Auch in Mainz feierten hunderttausende Narren "fröhlich und zumeist friedlich", wie die Polizei am Nachmittag mitteilte. Gefeiert wird in der rheinland-pfälzischen Landeshauptstadt unter dem Motto "Die Hofsänger im Gold'nen Mainz – seit 100 Jahr'n die Nummer 1".
Ein Mainzer Wagen zeigte einen lüstern dargestellten Präsidenten Trump, der mit seiner Zunge der Freiheitsstatue sehr nahekommt. Die Freiheitsstatue ist mit einem Maga-Schriftzug (Make America Great Again) geknebelt. Die Werte "Recht" und "Gesetz" liegen zertrümmert am Boden. Daneben behandelten weitere Wagen unter anderem den Fleischkonsum des bayerischen Ministerpräsidenten Markus Söder (CSU) und die Mainzer Lokalpolitik.
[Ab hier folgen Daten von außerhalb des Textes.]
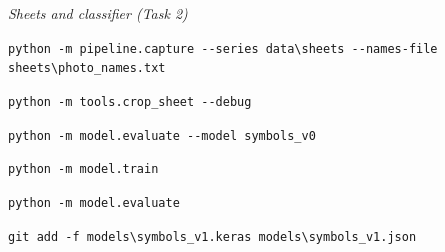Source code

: \medskip\noindent\textit{Sheets and classifier (Task 2)}\par\nopagebreak\smallskip
\noindent\lstinline[style=sumlist]|python -m pipeline.capture --series data\sheets --names-file sheets\photo_names.txt|\\
\hspace*{1.2em}{\small Photograph the 54 sheet photographs}\par\smallskip
\noindent\lstinline[style=sumlist]|python -m tools.crop_sheet --debug|\\
\hspace*{1.2em}{\small Cut the sheet photographs into labelled crops}\par\smallskip
\noindent\lstinline[style=sumlist]|python -m model.evaluate --model symbols_v0|\\
\hspace*{1.2em}{\small Accuracy of the old classifier on held-out real crops}\par\smallskip
\noindent\lstinline[style=sumlist]|python -m model.train|\\
\hspace*{1.2em}{\small Retrain the network on synthetic and real crops}\par\smallskip
\noindent\lstinline[style=sumlist]|python -m model.evaluate|\\
\hspace*{1.2em}{\small Accuracy of the new classifier on held-out real crops}\par\smallskip
\noindent\lstinline[style=sumlist]|git add -f models\symbols_v1.keras models\symbols_v1.json|\\
\hspace*{1.2em}{\small Include the classifier in the next commit}\par\smallskip

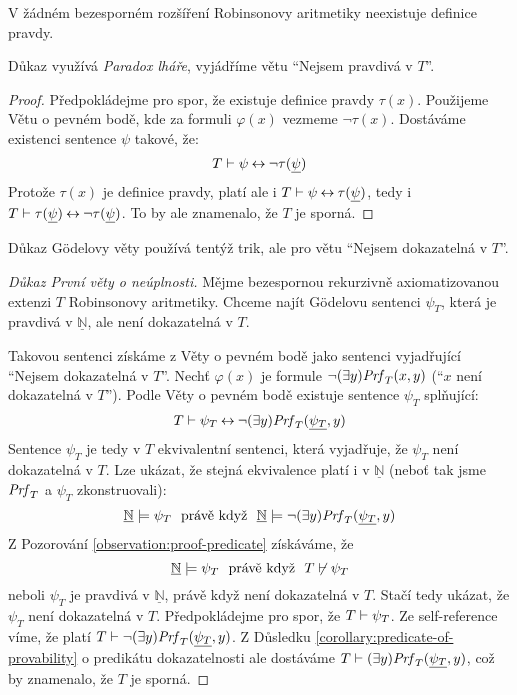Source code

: \begin{theorem}
    V žádném bezesporném rozšíření Robinsonovy aritmetiky neexistuje definice pravdy.
\end{theorem}
Důkaz využívá \emph{Paradox lháře}, vyjádříme větu ``Nejsem pravdivá v $T$''.
\begin{proof}
Předpokládejme pro spor, že existuje definice pravdy $\tau(x)$.
Použijeme Větu o pevném bodě, kde za formuli $\varphi(x)$ vezmeme $\neg\tau(x)$. Dostáváme existenci sentence $\psi$ takové, že:
$$
T\vdash\psi\mathbin{\leftrightarrow}\neg\tau(\underline{\psi})
$$
Protože $\tau(x)$ je definice pravdy, platí ale i $T\vdash\psi\mathbin{\leftrightarrow}\tau(\underline{\psi})$, tedy i $T\vdash\tau(\underline{\psi})\mathbin{\leftrightarrow}\neg\tau(\underline{\psi})$. To by ale znamenalo, že $T$ je sporná.
\end{proof}

Důkaz Gödelovy věty používá tentýž trik, ale pro větu ``Nejsem dokazatelná v $T$''.

\begin{proof}[Důkaz První věty o neúplnosti]
Mějme bezespornou rekurzivně axiomatizovanou extenzi $T$ Robinsonovy aritmetiky. Chceme najít Gödelovu sentenci $\psi_T$, která je pravdivá v $\underline{\mathbb N}$, ale není dokazatelná v $T$.

Takovou sentenci získáme z Věty o pevném bodě jako sentenci vyjadřující ``Nejsem dokazatelná v $T$''. Nechť $\varphi(x)$ je formule $\neg(\exists y)\mathit{Prf}_T(x,y)$ (``$x$ není dokazatelná v $T$''). Podle Věty o pevném bodě existuje sentence $\psi_T$ splňující:
$$
T\vdash\psi_T\mathbin{\leftrightarrow}\neg(\exists y)\mathit{Prf}_T(\underline{\psi_T},y)
$$
Sentence $\psi_T$ je tedy v $T$ ekvivalentní sentenci, která vyjadřuje, že $\psi_T$ není dokazatelná v $T$. Lze ukázat, že stejná ekvivalence platí i v $\underline{\mathbb N}$ (neboť tak jsme $\mathit{Prf}_T$ a $\psi_T$ zkonstruovali):
$$
\underline{\mathbb N}\models\psi_T\ \text{ právě když }\ \underline{\mathbb N}\models\neg(\exists y)\mathit{Prf}_T(\underline{\psi_T},y)
$$
Z Pozorování \ref{observation:proof-predicate} získáváme, že 
$$
\underline{\mathbb N}\models\psi_T\ \text{ právě když }\ T\not\vdash\psi_T
$$
neboli $\psi_T$ je pravdivá v $\underline{\mathbb N}$, právě když není dokazatelná v $T$. Stačí tedy ukázat, že $\psi_T$ není dokazatelná v $T$. Předpokládejme pro spor, že $T\vdash\psi_T$. Ze self-reference víme, že platí
$T\vdash\neg(\exists y)\mathit{Prf}_T(\underline{\psi_T},y)$.
Z Důsledku \ref{corollary:predicate-of-provability} o predikátu dokazatelnosti ale dostáváme $T\vdash (\exists y)\mathit{Prf}_T(\underline{\psi_T},y)$, což by znamenalo, že $T$ je sporná.
\end{proof}


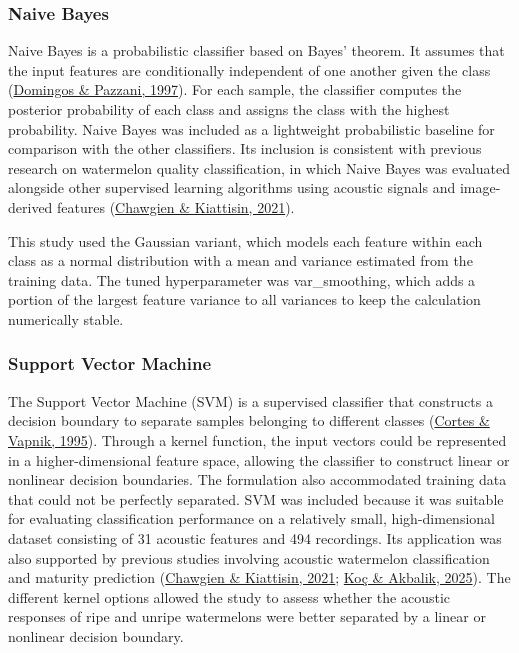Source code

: \begin{thesisprose}
\subsubsection*{Naive Bayes}

Naive Bayes is a probabilistic classifier based on Bayes' theorem. It assumes that the input features are conditionally independent of one another given the class (\hyperlink{cite.domingos1997}{Domingos \& Pazzani, 1997}). For each sample, the classifier computes the posterior probability of each class and assigns the class with the highest probability. Naive Bayes was included as a lightweight probabilistic baseline for comparison with the other classifiers. Its inclusion is consistent with previous research on watermelon quality classification, in which Naive Bayes was evaluated alongside other supervised learning algorithms using acoustic signals and image-derived features (\hyperlink{cite.chawgien2021}{Chawgien \& Kiattisin, 2021}).

This study used the Gaussian variant, which models each feature within each class as a normal distribution with a mean and variance estimated from the training data. The tuned hyperparameter was var\_\allowbreak{}smoothing, which adds a portion of the largest feature variance to all variances to keep the calculation numerically stable.

\subsubsection*{Support Vector Machine}

The Support Vector Machine (SVM) is a supervised classifier that constructs a decision boundary to separate samples belonging to different classes (\hyperlink{cite.cortes1995}{Cortes \& Vapnik, 1995}). Through a kernel function, the input vectors could be represented in a higher-dimensional feature space, allowing the classifier to construct linear or nonlinear decision boundaries. The formulation also accommodated training data that could not be perfectly separated. SVM was included because it was suitable for evaluating classification performance on a relatively small, high-dimensional dataset consisting of 31 acoustic features and 494 recordings. Its application was also supported by previous studies involving acoustic watermelon classification and maturity prediction (\hyperlink{cite.chawgien2021}{Chawgien \& Kiattisin, 2021}; \hyperlink{cite.koc2025}{Koç \& Akbalik, 2025}). The different kernel options allowed the study to assess whether the acoustic responses of ripe and unripe watermelons were better separated by a linear or nonlinear decision boundary.


\end{thesisprose}
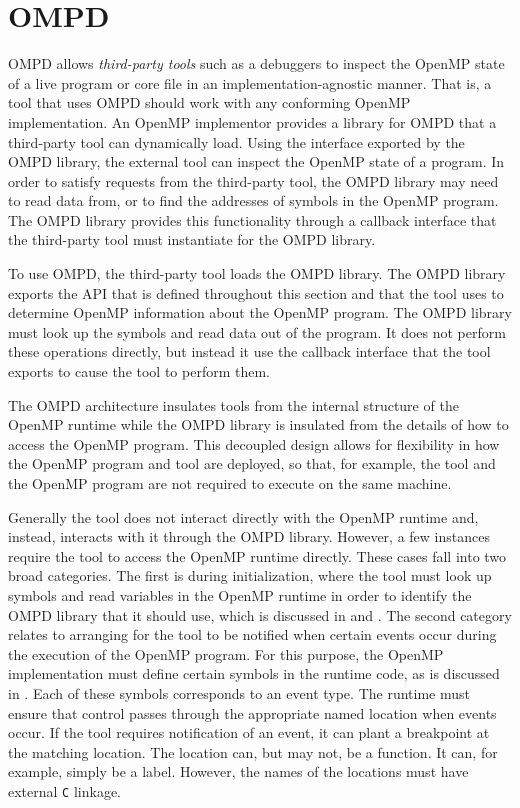 \section{OMPD}
\label{sec:ompd-overview}
\label{sec:third-party-tool-callback-interface}

OMPD allows \emph{third-party tools} such as a debuggers to inspect the 
OpenMP state of a live program or core file in an implementation-agnostic 
manner. That is, a tool that uses OMPD should work with any conforming 
OpenMP implementation. An OpenMP implementor provides a library for OMPD 
that a third-party tool can dynamically load. Using the interface exported 
by the OMPD library, the external tool can inspect the OpenMP state of a 
program. In order to satisfy requests from the third-party tool, the OMPD 
library may need to read data from, or to find the addresses of symbols in 
the OpenMP program. The OMPD library provides this functionality through a 
callback interface that the third-party tool must instantiate for the OMPD library.

To use OMPD, the third-party tool loads the OMPD library. The OMPD library exports 
the API that is defined throughout this section and that the tool uses to 
determine OpenMP information about the OpenMP program. The OMPD library must
look up the symbols and read data out of the program. It does not perform
these operations directly, but instead it use the callback interface that the
tool exports to cause the tool to perform them.

The OMPD architecture insulates tools from the internal structure of the 
OpenMP runtime while the OMPD library is insulated from the details of how 
to access the OpenMP program. This decoupled design allows for flexibility in how 
the OpenMP program and tool are deployed, so that, for example, the tool and the 
OpenMP program are not required to execute on the same machine.

Generally the tool does not interact directly with the OpenMP runtime and, 
instead, interacts with it through the OMPD library. However, a few instances 
require the tool to access the OpenMP runtime directly. These cases fall into 
two broad categories. The first is during initialization, where the tool must
look up symbols and read variables in the OpenMP runtime in order to identify 
the OMPD library that it should use, which is discussed in 
 and 
. The second category relates to 
arranging for the tool to be notified when certain events occur during the 
execution of the OpenMP program. For this purpose, the OpenMP implementation
must define certain symbols in the runtime code, as is discussed in 
. Each of these symbols corresponds 
to an event type. The runtime must ensure that control passes through the 
appropriate named location when events occur. If the tool requires notification 
of an event, it can plant a breakpoint at the matching location. The location 
can, but may not, be a function. It can, for example, simply be a label. However, 
the names of the locations must have external \texttt{C} linkage.

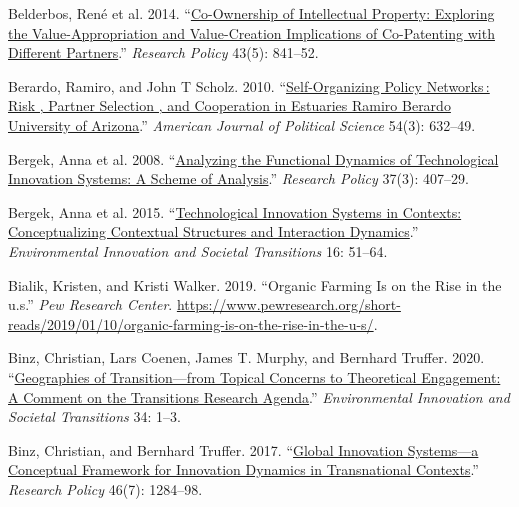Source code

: \documentclass[twoside,12pt,final]{ucthesis-CA2012}
\newlength{\cslhangindent}
\newenvironment{CSLReferences}[2] %
 {%
  \setlength{\parindent}{0pt}
  \ifodd #1 \everypar{\setlength{\hangindent}{\cslhangindent}}\ignorespaces\fi
  \ifnum #2 > 0
  \setlength{\parskip}{#2\baselineskip}
  \fi
 }%
 {}
\begin{document}
\begin{ucmainmatter}
\begin{CSLReferences}{1}{0}
\leavevmode{}%
Belderbos, René et al. 2014. {``\href{https://doi.org/10.1016/j.respol.2013.08.013}{Co-Ownership of Intellectual Property: Exploring the Value-Appropriation and Value-Creation Implications of Co-Patenting with Different Partners}.''} \emph{Research Policy} 43(5): 841--52.

\leavevmode{}%
Berardo, Ramiro, and John T Scholz. 2010. {``\href{https://doi.org/10.1111/j.1540-5907.2010.00451.x}{Self-Organizing Policy Networks\,: Risk , Partner Selection , and Cooperation in Estuaries Ramiro Berardo University of Arizona}.''} \emph{American Journal of Political Science} 54(3): 632--49.

\leavevmode{}%
Bergek, Anna et al. 2008. {``\href{https://doi.org/10.1016/j.respol.2007.12.003}{Analyzing the Functional Dynamics of Technological Innovation Systems: A Scheme of Analysis}.''} \emph{Research Policy} 37(3): 407--29.

\leavevmode{}%
Bergek, Anna et al. 2015. {``\href{https://doi.org/10.1016/j.eist.2015.07.003}{Technological Innovation Systems in Contexts: Conceptualizing Contextual Structures and Interaction Dynamics}.''} \emph{Environmental Innovation and Societal Transitions} 16: 51--64.

\leavevmode{}%
Bialik, Kristen, and Kristi Walker. 2019. {``Organic Farming Is on the Rise in the u.s.''} \emph{Pew Research Center}. \url{https://www.pewresearch.org/short-reads/2019/01/10/organic-farming-is-on-the-rise-in-the-u-s/}.

\leavevmode{}%
Binz, Christian, Lars Coenen, James T. Murphy, and Bernhard Truffer. 2020. {``\href{https://doi.org/10.1016/j.eist.2019.11.002}{Geographies of Transition---from Topical Concerns to Theoretical Engagement: A Comment on the Transitions Research Agenda}.''} \emph{Environmental Innovation and Societal Transitions} 34: 1--3.

\leavevmode{}%
Binz, Christian, and Bernhard Truffer. 2017. {``\href{https://doi.org/10.1016/j.respol.2017.05.012}{Global Innovation Systems---a Conceptual Framework for Innovation Dynamics in Transnational Contexts}.''} \emph{Research Policy} 46(7): 1284--98.


\end{CSLReferences}
\end{ucmainmatter}
\end{document}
Rosenmontag brachte derweil nicht nur Spott über Politiker - im nordrhein-westfälischen Essen fiel sogar ein Rekord. Der Karnevalsverein Gänsehälse Essen stellte mit einem 15,27 Meter langen Wagen den längsten Karnevalswagen Deutschlands auf, wie das Rekord-Institut für Deutschland in Hamburg mitteilte. Der Rekordwagen sei das Ergebnis monatelanger ehrenamtlicher Arbeit gewesen, hieß es.
Rosenmontag ist traditionell der Höhepunkt des Straßenkarnevals, der mit Weiberfastnacht eingeläutet wird. Am Aschermittwoch ist dann alles vorbei - und die Karnevalisten müssen bis zum 11. November warten, wenn die nächste Session beginnt.